I think we should separate the situation into two cases:
- When BIOS/system firmware has the ability to program ASPM, honor
it. This applies to most "internal" PCI devices.
- When BIOS/system can't program ASPM, enable ASPM for whatever
it's capable of. Most notable case is Intel VMD controller, and
this patch for devices connected through TBT.
Enabling all ASPM functionality regardless of what's being
pre-programmed by BIOS is way too risky. Disabling ASPM to
workaround issues and defects are still quite common among
hardware manufacturers.
It sounds like you have actual experience with this :) Do you have
any concrete examples that we can use as "known breakage"?

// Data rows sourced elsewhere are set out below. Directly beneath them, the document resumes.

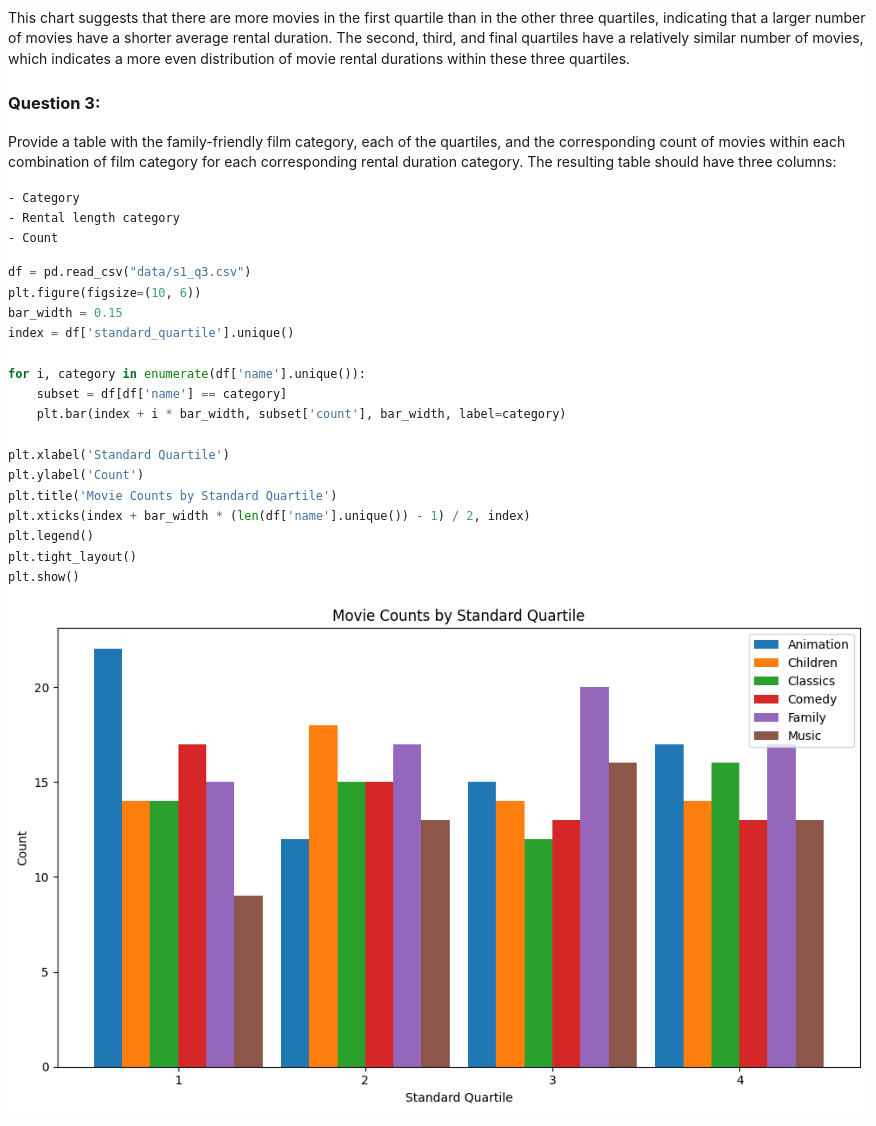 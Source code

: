

This chart suggests that there are more movies in the first quartile than in the other three quartiles, indicating that a larger number of movies have a shorter average rental duration. The second, third, and final quartiles have a relatively similar number of movies, which indicates a more even distribution of movie rental durations within these three quartiles.

### Question 3:
Provide a table with the family-friendly film category, each of the quartiles, and the corresponding count of movies within each combination of film category for each corresponding rental duration category. The resulting table should have three columns:

    - Category
    - Rental length category
    - Count


```python
df = pd.read_csv("data/s1_q3.csv")
plt.figure(figsize=(10, 6))
bar_width = 0.15
index = df['standard_quartile'].unique()

for i, category in enumerate(df['name'].unique()):
    subset = df[df['name'] == category]
    plt.bar(index + i * bar_width, subset['count'], bar_width, label=category)

plt.xlabel('Standard Quartile')
plt.ylabel('Count')
plt.title('Movie Counts by Standard Quartile')
plt.xticks(index + bar_width * (len(df['name'].unique()) - 1) / 2, index)
plt.legend()
plt.tight_layout()
plt.show()
```


    
![png](analyst_files/analyst_11_0.png)
     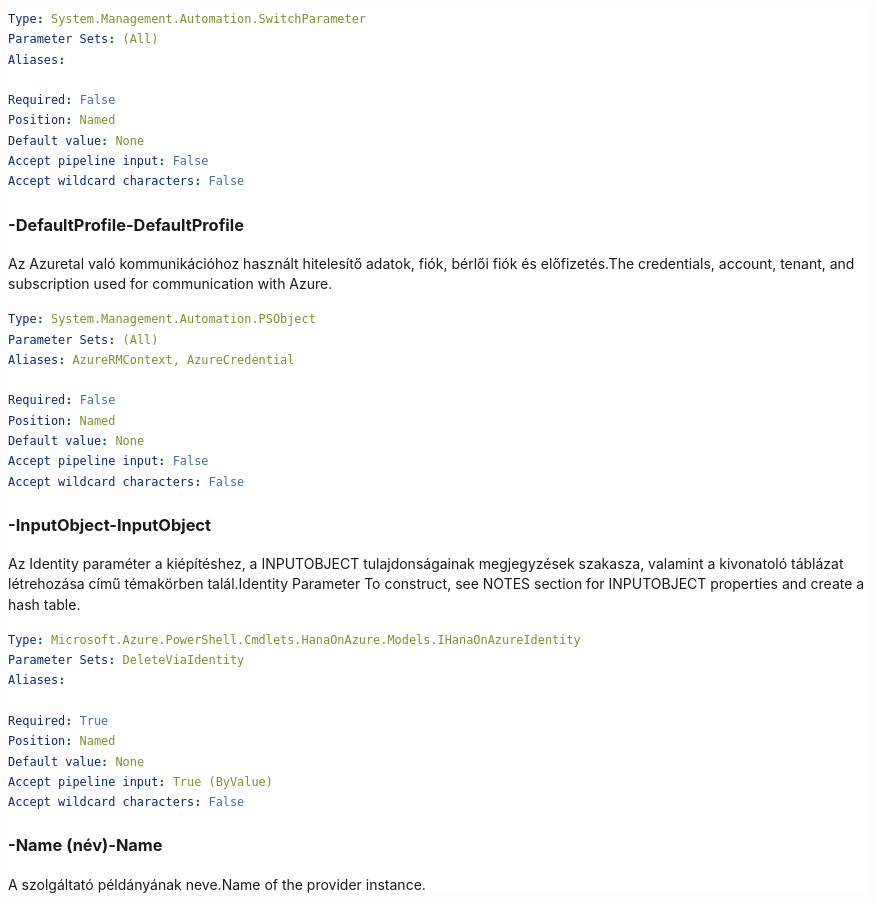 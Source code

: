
 ```yaml
Type: System.Management.Automation.SwitchParameter
Parameter Sets: (All)
Aliases:

Required: False
Position: Named
Default value: None
Accept pipeline input: False
Accept wildcard characters: False
```

### <span data-ttu-id="e2b92-117">-DefaultProfile</span><span class="sxs-lookup"><span data-stu-id="e2b92-117">-DefaultProfile</span></span>
<span data-ttu-id="e2b92-118">Az Azuretal való kommunikációhoz használt hitelesítő adatok, fiók, bérlői fiók és előfizetés.</span><span class="sxs-lookup"><span data-stu-id="e2b92-118">The credentials, account, tenant, and subscription used for communication with Azure.</span></span>

```yaml
Type: System.Management.Automation.PSObject
Parameter Sets: (All)
Aliases: AzureRMContext, AzureCredential

Required: False
Position: Named
Default value: None
Accept pipeline input: False
Accept wildcard characters: False
```

### <span data-ttu-id="e2b92-119">-InputObject</span><span class="sxs-lookup"><span data-stu-id="e2b92-119">-InputObject</span></span>
<span data-ttu-id="e2b92-120">Az Identity paraméter a kiépítéshez, a INPUTOBJECT tulajdonságainak megjegyzések szakasza, valamint a kivonatoló táblázat létrehozása című témakörben talál.</span><span class="sxs-lookup"><span data-stu-id="e2b92-120">Identity Parameter To construct, see NOTES section for INPUTOBJECT properties and create a hash table.</span></span>

```yaml
Type: Microsoft.Azure.PowerShell.Cmdlets.HanaOnAzure.Models.IHanaOnAzureIdentity
Parameter Sets: DeleteViaIdentity
Aliases:

Required: True
Position: Named
Default value: None
Accept pipeline input: True (ByValue)
Accept wildcard characters: False
```

### <span data-ttu-id="e2b92-121">-Name (név)</span><span class="sxs-lookup"><span data-stu-id="e2b92-121">-Name</span></span>
<span data-ttu-id="e2b92-122">A szolgáltató példányának neve.</span><span class="sxs-lookup"><span data-stu-id="e2b92-122">Name of the provider instance.</span></span>

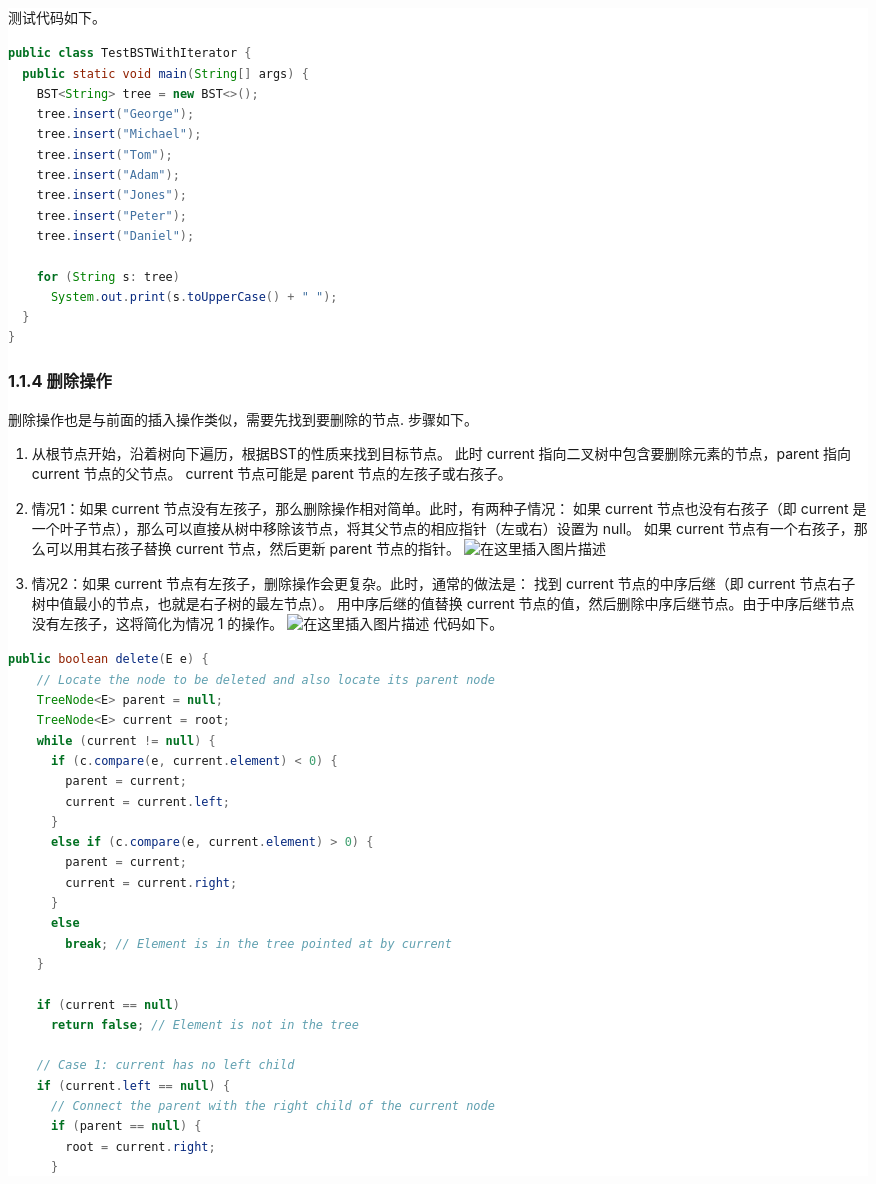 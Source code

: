 测试代码如下。

```java
public class TestBSTWithIterator {
  public static void main(String[] args) {
    BST<String> tree = new BST<>();
    tree.insert("George");
    tree.insert("Michael");
    tree.insert("Tom");
    tree.insert("Adam");
    tree.insert("Jones");
    tree.insert("Peter");
    tree.insert("Daniel");
    
    for (String s: tree)
      System.out.print(s.toUpperCase() + " ");
  }
}

```

### 1.1.4 删除操作
删除操作也是与前面的插入操作类似，需要先找到要删除的节点.
步骤如下。
1. 从根节点开始，沿着树向下遍历，根据BST的性质来找到目标节点。
此时 current 指向二叉树中包含要删除元素的节点，parent 指向 current 节点的父节点。 current 节点可能是 parent 节点的左孩子或右孩子。
2. 情况1：如果 current 节点没有左孩子，那么删除操作相对简单。此时，有两种子情况：
如果 current 节点也没有右孩子（即 current 是一个叶子节点），那么可以直接从树中移除该节点，将其父节点的相应指针（左或右）设置为 null。
如果 current 节点有一个右孩子，那么可以用其右孩子替换 current 节点，然后更新 parent 节点的指针。
![在这里插入图片描述](https://i-blog.csdnimg.cn/direct/730e12f733b4427e96293b2c357e3e1f.png)

3. 情况2：如果 current 节点有左孩子，删除操作会更复杂。此时，通常的做法是：
找到 current 节点的中序后继（即 current 节点右子树中值最小的节点，也就是右子树的最左节点）。
用中序后继的值替换 current 节点的值，然后删除中序后继节点。由于中序后继节点没有左孩子，这将简化为情况 1 的操作。
![在这里插入图片描述](https://i-blog.csdnimg.cn/direct/d0e645add1014e1ebc419b7589e98dd5.png)
代码如下。

```java
public boolean delete(E e) {
    // Locate the node to be deleted and also locate its parent node
    TreeNode<E> parent = null;
    TreeNode<E> current = root;
    while (current != null) {
      if (c.compare(e, current.element) < 0) {
        parent = current;
        current = current.left;
      }
      else if (c.compare(e, current.element) > 0) {
        parent = current;
        current = current.right;
      }
      else
        break; // Element is in the tree pointed at by current
    }

    if (current == null)
      return false; // Element is not in the tree

    // Case 1: current has no left child
    if (current.left == null) {
      // Connect the parent with the right child of the current node
      if (parent == null) {
        root = current.right;
      }
```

A variety of Intel chipsets don't support lane width switching
or speed switching. When ASPM has been enabled on a dGPU,
these features are utilized and breakage ensues.
There are various methods to try to mitigate the impact both in
firmware and driver code.
This feels like a real problem to me. There are existing mechanisms
(ACPI_FADT_NO_ASPM and _OSC PCIe cap ownership) the platform can use
to prevent the OS from using ASPM.
If vendors assume that *in addition*, the OS will pay attention to
whatever ASPM configuration BIOS did, that's a major disconnect. We
don't do anything like that for other PCI features, and I'm not aware
of any restriction like that being documented.
With both of those policies in place, how did we get into
the situation of having configuration options and knobs?
I think the pragmatic way to approach it is to (essentially) apply
the policy as BIOS defaults and allow overrides from that.
Do you mean that when enumerating a device (at boot-time or hot-add
time), we would read the current ASPM config but not change it? And
users could use the sysfs knobs to enable/disable ASPM as desired?
Yes.
That wouldn't solve the problem Kai-Heng is trying to solve.
Alone it wouldn't; but if you treated the i225 PCIe device
connected to the system as a "quirk" to apply ASPM policy
from the parent device to this child device it could.
Or that we leave ASPM alone during boot-time enumeration, but enable
ASPM when we enumerate hot-added devices? It doesn't sound right that
a device would be configured differently if present at boot vs
hot-added.
Same policy for both boot and hot add but specifically if the
device is in a quirk list to enable it or disable it.